### Exercise
Scan the data below for lines holding the word "Gate", and copy each line found.

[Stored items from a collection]
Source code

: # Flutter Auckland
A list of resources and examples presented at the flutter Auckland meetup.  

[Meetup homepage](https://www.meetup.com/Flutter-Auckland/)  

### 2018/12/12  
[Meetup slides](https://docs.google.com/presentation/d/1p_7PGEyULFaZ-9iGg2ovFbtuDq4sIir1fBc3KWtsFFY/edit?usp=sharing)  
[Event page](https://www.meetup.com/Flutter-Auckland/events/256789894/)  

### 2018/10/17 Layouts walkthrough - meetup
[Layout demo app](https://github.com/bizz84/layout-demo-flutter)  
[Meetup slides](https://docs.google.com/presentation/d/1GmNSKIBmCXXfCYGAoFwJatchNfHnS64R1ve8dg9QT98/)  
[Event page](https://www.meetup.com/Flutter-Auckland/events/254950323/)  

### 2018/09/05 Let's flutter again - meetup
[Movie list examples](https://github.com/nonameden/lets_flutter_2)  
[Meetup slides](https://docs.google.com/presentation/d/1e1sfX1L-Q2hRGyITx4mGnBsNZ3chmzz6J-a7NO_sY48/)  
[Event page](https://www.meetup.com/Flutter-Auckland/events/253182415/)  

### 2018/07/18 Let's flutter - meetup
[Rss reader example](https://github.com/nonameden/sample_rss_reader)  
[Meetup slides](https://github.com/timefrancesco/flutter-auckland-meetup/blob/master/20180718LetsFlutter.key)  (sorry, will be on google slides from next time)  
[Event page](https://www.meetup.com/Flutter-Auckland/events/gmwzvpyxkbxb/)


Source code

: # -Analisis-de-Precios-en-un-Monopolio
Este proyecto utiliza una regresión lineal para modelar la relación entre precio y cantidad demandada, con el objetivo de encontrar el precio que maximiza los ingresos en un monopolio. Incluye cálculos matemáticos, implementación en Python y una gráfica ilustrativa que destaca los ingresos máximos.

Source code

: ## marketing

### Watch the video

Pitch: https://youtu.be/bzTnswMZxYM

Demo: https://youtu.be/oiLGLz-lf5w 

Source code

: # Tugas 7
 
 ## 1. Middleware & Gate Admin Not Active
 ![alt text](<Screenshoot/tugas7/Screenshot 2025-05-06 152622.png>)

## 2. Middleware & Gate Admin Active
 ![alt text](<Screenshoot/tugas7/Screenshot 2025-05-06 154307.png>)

...

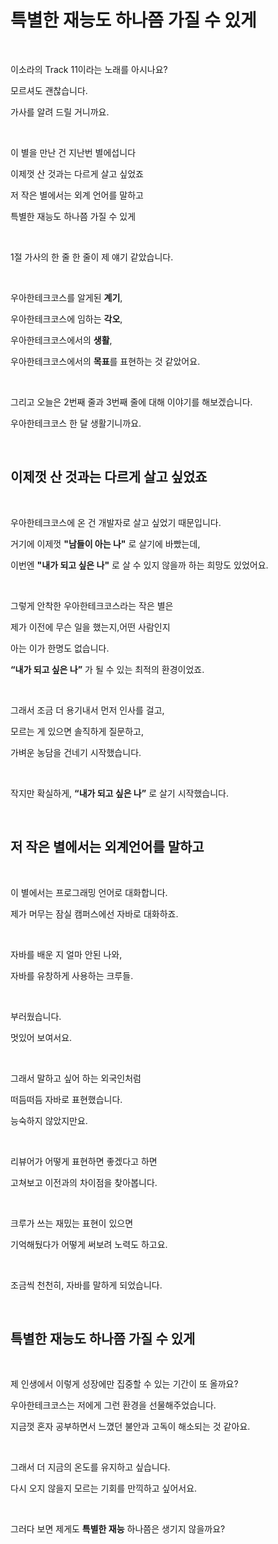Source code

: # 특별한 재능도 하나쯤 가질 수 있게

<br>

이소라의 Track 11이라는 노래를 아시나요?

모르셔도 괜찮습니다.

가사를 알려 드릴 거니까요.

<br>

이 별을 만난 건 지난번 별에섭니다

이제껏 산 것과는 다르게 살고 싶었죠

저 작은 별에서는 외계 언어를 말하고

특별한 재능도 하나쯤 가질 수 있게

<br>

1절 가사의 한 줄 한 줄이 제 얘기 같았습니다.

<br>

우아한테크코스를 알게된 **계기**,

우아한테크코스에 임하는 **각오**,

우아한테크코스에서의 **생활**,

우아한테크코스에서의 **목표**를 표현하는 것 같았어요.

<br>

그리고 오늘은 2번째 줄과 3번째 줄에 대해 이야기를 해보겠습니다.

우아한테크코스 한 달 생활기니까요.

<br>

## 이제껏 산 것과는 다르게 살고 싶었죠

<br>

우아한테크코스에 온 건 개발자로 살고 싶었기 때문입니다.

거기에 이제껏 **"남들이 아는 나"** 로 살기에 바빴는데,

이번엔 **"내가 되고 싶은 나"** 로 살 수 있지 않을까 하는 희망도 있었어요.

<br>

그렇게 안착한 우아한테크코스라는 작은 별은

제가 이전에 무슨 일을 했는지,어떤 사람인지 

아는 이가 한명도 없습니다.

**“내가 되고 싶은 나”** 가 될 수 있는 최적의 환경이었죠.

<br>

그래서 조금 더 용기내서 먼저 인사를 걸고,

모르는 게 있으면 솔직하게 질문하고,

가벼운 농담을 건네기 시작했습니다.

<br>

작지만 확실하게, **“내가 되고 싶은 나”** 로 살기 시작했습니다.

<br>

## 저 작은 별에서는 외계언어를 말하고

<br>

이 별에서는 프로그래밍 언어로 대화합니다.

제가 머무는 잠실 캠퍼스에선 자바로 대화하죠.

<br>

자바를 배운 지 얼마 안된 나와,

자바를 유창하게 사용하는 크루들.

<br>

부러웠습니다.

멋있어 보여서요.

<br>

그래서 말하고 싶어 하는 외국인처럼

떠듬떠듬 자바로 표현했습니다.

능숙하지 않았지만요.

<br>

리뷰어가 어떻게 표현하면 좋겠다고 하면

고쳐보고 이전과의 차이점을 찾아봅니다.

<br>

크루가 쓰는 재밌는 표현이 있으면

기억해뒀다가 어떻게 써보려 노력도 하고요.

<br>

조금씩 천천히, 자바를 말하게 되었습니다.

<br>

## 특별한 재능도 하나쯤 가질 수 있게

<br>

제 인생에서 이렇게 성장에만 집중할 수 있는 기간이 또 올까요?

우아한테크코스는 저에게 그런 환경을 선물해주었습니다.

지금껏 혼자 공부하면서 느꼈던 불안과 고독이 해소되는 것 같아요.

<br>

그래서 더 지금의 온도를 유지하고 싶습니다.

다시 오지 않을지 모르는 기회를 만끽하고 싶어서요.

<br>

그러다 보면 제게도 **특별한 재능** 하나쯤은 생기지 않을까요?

### Expected output
 ## 1. Middleware & Gate Admin Not Active
## 2. Middleware & Gate Admin Active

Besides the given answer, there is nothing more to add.